A coyote pauses from hunting on the Kenai River flats last winter. Prospective trappers learned techniques for trapping these and other animals on the Kenai National Wildlife Refuge.
It's no secret that many Alaskans pride themselves for their rugged individualism, and part of this independence comes from the ability to be self-sufficient by hunting, fishing and living off the land.
While these pursuits don't end with the coming of the first snowfall, they do change. Rather than grabbing for a gun or pole, many instead go for their neck snares and leg hold traps to partake in one of Alaska's oldest means of acquiring furbearing animals - trapping.

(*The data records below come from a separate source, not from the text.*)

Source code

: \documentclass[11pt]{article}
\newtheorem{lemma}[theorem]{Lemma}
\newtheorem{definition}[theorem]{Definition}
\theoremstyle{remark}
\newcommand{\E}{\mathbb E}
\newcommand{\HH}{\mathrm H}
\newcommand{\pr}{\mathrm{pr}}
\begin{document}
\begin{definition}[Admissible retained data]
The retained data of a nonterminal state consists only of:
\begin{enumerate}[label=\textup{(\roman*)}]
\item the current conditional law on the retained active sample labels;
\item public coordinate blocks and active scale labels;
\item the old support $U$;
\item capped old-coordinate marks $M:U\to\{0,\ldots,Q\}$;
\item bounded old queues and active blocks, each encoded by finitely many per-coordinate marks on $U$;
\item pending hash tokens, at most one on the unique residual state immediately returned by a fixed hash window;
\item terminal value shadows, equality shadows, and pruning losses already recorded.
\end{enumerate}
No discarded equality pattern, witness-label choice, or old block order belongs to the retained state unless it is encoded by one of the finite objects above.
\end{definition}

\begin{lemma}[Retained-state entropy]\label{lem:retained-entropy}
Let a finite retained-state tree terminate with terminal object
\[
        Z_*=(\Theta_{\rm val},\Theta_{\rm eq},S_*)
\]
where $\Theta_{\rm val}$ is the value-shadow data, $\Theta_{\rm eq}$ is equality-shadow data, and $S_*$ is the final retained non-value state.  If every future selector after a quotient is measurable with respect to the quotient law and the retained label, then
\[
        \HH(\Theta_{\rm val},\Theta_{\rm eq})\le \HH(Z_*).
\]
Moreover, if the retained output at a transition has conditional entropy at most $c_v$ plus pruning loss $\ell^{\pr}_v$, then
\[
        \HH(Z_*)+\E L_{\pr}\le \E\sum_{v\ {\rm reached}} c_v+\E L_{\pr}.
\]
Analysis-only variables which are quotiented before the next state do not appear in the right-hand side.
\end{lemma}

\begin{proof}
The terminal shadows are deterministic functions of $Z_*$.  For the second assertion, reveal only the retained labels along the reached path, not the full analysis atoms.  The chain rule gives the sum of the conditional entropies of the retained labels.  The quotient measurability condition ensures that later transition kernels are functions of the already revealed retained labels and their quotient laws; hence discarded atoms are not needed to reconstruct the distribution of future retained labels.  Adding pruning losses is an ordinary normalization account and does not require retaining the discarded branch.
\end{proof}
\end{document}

The Kenai National Wildlife Refuge recently held its annual trapper orientation class and snaring seminar to educate those new to trapping.
"We want to teach people the trap safely, legally, ethically and humanly," said Gary Titus, one of the refuge employees overseeing the trapping classes and a trapper himself.
Annually, the refuge serves as a common stomping ground for trappers. In 2005-06 the refuge issued 58 trapping permits, of which 29 people reported actually trapping. Six of these 29 were unsuccessful, while the remaining 23 harvested 18 wolves, 41 coyotes, 10 ermine, 19 otter, six mink, 67 beavers and 52 muskrats. One lynx and one wolverine were also taken out of season and forfeited.
In order to ensure trappers are, and continue to be, good stewards of the land and the resource, Titus explained the trapping class is designed to be as comprehensive as possible.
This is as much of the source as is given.